We also interviewed a handful of industry leaders and stakeholders from the provider, payer and pharmaceutical segments to give us a well-rounded view of the rapidly changing healthcare landscape (“Analytics & the future of healthcare”). The one message we kept hearing over and over again from all sides was this: Skyrocketing costs have rendered the current U.S. healthcare system “unsustainable,” market forces are calling for a performance-based system, analytics are crucial to this paradigm shift from “volume” to “value,” and the transformation is inevitable. In other words, the 2012 U.S. presidential election might slow down or modify healthcare reform (depending on the results), but it won’t stop it.

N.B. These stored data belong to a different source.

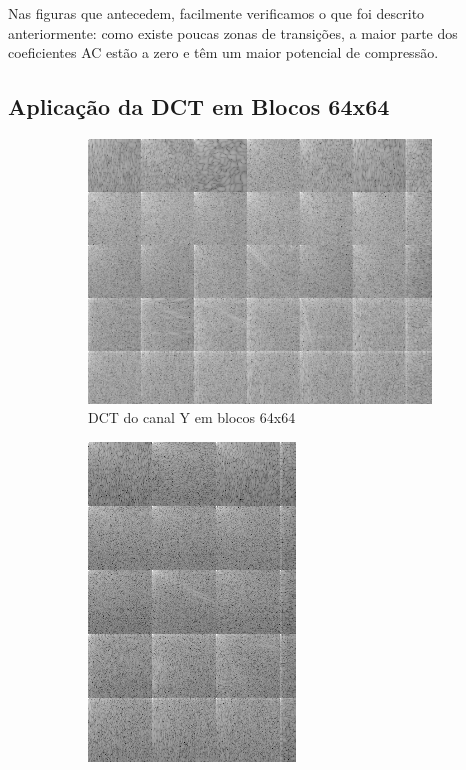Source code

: \documentclass[a4paper, 12pt]{article}
\begin{document}
        Nas figuras que antecedem, facilmente verificamos o que foi descrito anteriormente:
        como existe poucas zonas de transições, a maior parte dos coeficientes AC estão a zero e têm um 
        maior potencial de compressão.

        \subsection{Aplicação da DCT em Blocos 64x64}
        \begin{figure}[H]
            \begin{subfigure}{0.3\textwidth}
                \centering
                \includegraphics[scale=0.5]{resources/DCT/Ydct64.png}
                \caption{ DCT do canal Y em blocos 64x64}
            \end{subfigure}
            \hfill
            \begin{subfigure}{0.3\textwidth}
                \centering 
                \includegraphics[scale=0.5]{resources/DCT/CBdct64.png}

\end{subfigure}
\end{figure}
\end{document}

I would like to take this opportunity to acknowledge Atanu Basu, founder and CEO of Ayata, a Prescriptive Analytics® software company headquartered in Austin, Texas. Atanu, who has a personal and professional interest in the intersection of analytics and healthcare, brought many of the contributors to this special issue to my attention. An enthusiastic supporter of all things analytic, Atanu also served as a co-author of the introductory article to this special issue.
As several of the articles in the issue point out, healthcare providers were – for many years and many reasons – reluctant to embrace analytics, but now the industry appears on the verge of leapfrogging to the forefront of analytical applications. Needless to say, it’s a welcomed development and sets the stage for a promising future – for analysts, for the healthcare industry, and most of all, for patients.
As always, we look forward to your comments.